Updated July 19, 2017

Dogs suffer from many of the most common human ailments---pain, allergies, diarrhoea, constipation---and their symptoms can sometimes be treated with the same over-the-counter medications. According to the veterinarian-owned website, some medications for humans are safe for dogs in certain dosages. Confirm all treatments with your veterinarian.

Buffered Aspirin

For pain or fever, give dogs buffered aspirin. Give 5 to 12 mg per pound every twelve hours. Use buffered aspirin only and do not give acetaminophen or ibuprofen.


Benadryl® can be used for allergic reactions in dogs. An itchy, sneezing dog can take 1 to 2 mg per pound every eight hours. It may make him drowsy.


Kaopectate® can be used to control diarrhoea. Give 1ml per pound of body weight every six hours but be aware that prolonged use can cause constipation.

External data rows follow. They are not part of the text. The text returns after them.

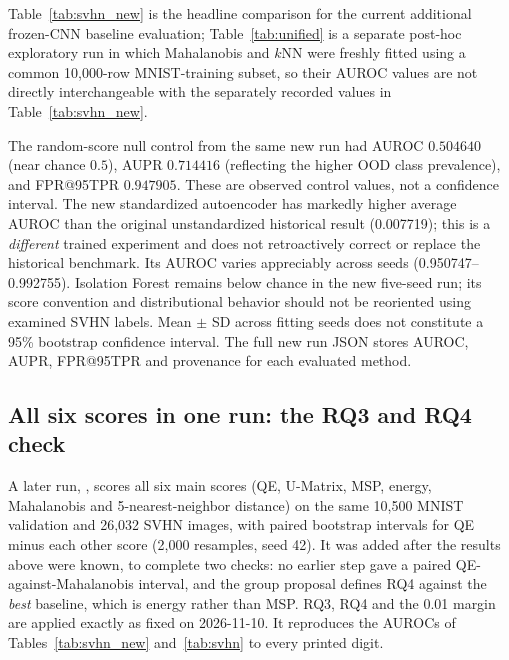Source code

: \documentclass[11pt]{article}
\begin{document}
Table~\ref{tab:svhn_new} is the headline comparison for the current additional frozen-CNN baseline evaluation; Table~\ref{tab:unified} is a separate post-hoc exploratory run in which Mahalanobis and $k$NN were freshly fitted using a common 10,000-row MNIST-training subset, so their AUROC values are not directly interchangeable with the separately recorded values in Table~\ref{tab:svhn_new}.

The random-score null control from the same new run had AUROC $0.504640$ (near chance $0.5$), AUPR $0.714416$ (reflecting the higher OOD class prevalence), and FPR@95TPR $0.947905$. These are observed control values, not a confidence interval. The new standardized autoencoder has markedly higher average AUROC than the original unstandardized historical result (0.007719); this is a \emph{different} trained experiment and does not retroactively correct or replace the historical benchmark. Its AUROC varies appreciably across seeds (0.950747--0.992755). Isolation Forest remains below chance in the new five-seed run; its score convention and distributional behavior should not be reoriented using examined SVHN labels. Mean $\pm$ SD across fitting seeds does not constitute a 95\% bootstrap confidence interval. The full new run JSON stores AUROC, AUPR, FPR@95TPR and provenance for each evaluated method.

\subsection{All six scores in one run: the RQ3 and RQ4 check}
A later run, , scores all six main scores (QE, U-Matrix, MSP, energy, Mahalanobis and 5-nearest-neighbor distance) on the same 10,500 MNIST validation and 26,032 SVHN images, with paired bootstrap intervals for QE minus each other score (2,000 resamples, seed 42). It was added after the results above were known, to complete two checks: no earlier step gave a paired QE-against-Mahalanobis interval, and the group proposal defines RQ4 against the \emph{best} baseline, which is energy rather than MSP. RQ3, RQ4 and the 0.01 margin are applied exactly as fixed on 2026-11-10. It reproduces the AUROCs of Tables~\ref{tab:svhn_new} and~\ref{tab:svhn} to every printed digit.
\end{document}
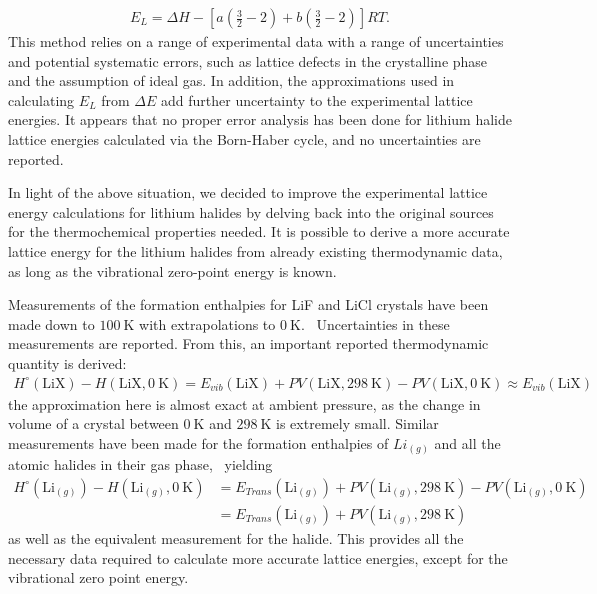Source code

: \documentclass[preprint,aps,prb,floatfix]{revtex4-1}
\begin{document}
\begin{align}
E_{L} =\Delta H - \left[ a \left( \frac { 3 } { 2 } - 2 \right) + b \left( \frac { 3 } { 2 } - 2 \right) \right] R T.
\end{align}
This method relies on a range of experimental data with a range of uncertainties and potential systematic errors, such as lattice defects in the crystalline phase and the assumption of ideal gas. In addition, the approximations used in calculating $E_{L}$ from $\Delta E$ add further uncertainty to the experimental lattice energies. It appears that no proper error analysis has been done for lithium halide lattice energies calculated via the Born-Haber cycle, and no uncertainties are reported.~\cite{book:CRC}

In light of the above situation, we decided to improve the experimental lattice energy calculations for lithium halides by delving back into the original sources for the thermochemical properties needed. It is possible to derive a more accurate lattice energy for the lithium halides from already existing thermodynamic data, as long as the vibrational zero-point energy is known. 

Measurements of the formation enthalpies for LiF and LiCl crystals have been made down to $\SI{100}{\kelvin}$ with extrapolations to $\SI{0}{\kelvin}$.~\cite{chase1998nist} Uncertainties in these measurements are reported. From this, an important reported thermodynamic quantity is derived:
\begin{align}
H^{\circ} (\text{LiX}) - H (\text{LiX}, \SI{0}{\kelvin}) = E_{vib}(\text{LiX}) + PV (\text{LiX},\SI{298}{\kelvin}) - PV (\text{LiX},\SI{0}{\kelvin}) \approx E_{vib}(\text{LiX})
\end{align}
the approximation here is almost exact at ambient pressure, as the change in volume of a crystal between $\SI{0}{\kelvin}$ and $\SI{298}{\kelvin}$ is extremely small. Similar measurements have been made for the formation enthalpies of $Li_{(g)}$ and all the atomic halides in their gas phase,~\cite{chase1998nist,cox1984codata} yielding
\begin{align}
H^{\circ} (\text{Li}_{(g)}) - H (\text{Li}_{(g)}, \SI{0}{\kelvin}) &= E_{Trans}(\text{Li}_{(g)}) + PV (\text{Li}_{(g)},\SI{298}{\kelvin}) - PV (\text{Li}_{(g)},\SI{0}{\kelvin})\\ &= E_{Trans}(\text{Li}_{(g)}) + PV (\text{Li}_{(g)},\SI{298}{\kelvin})
\end{align}
as well as the equivalent measurement for the halide. This provides all the necessary data required to calculate more accurate lattice energies, except for the vibrational zero point energy.
\end{document}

Pepto-Bismol® can also treat diarrhoea. Give 1ml per 4.54 Kilogram every eight hours.

Hydrogen Peroxide

Hydrogen peroxide can be used to clean wounds and induce vomiting. Check with your veterinarian before inducing vomiting; some toxins should not be treated this way.


If your dog is prone to car sickness, you can give her Dramamine. Give her 2 to 4 mg/pound 30 minutes before the trip. It may cause drowsiness and dry mouth.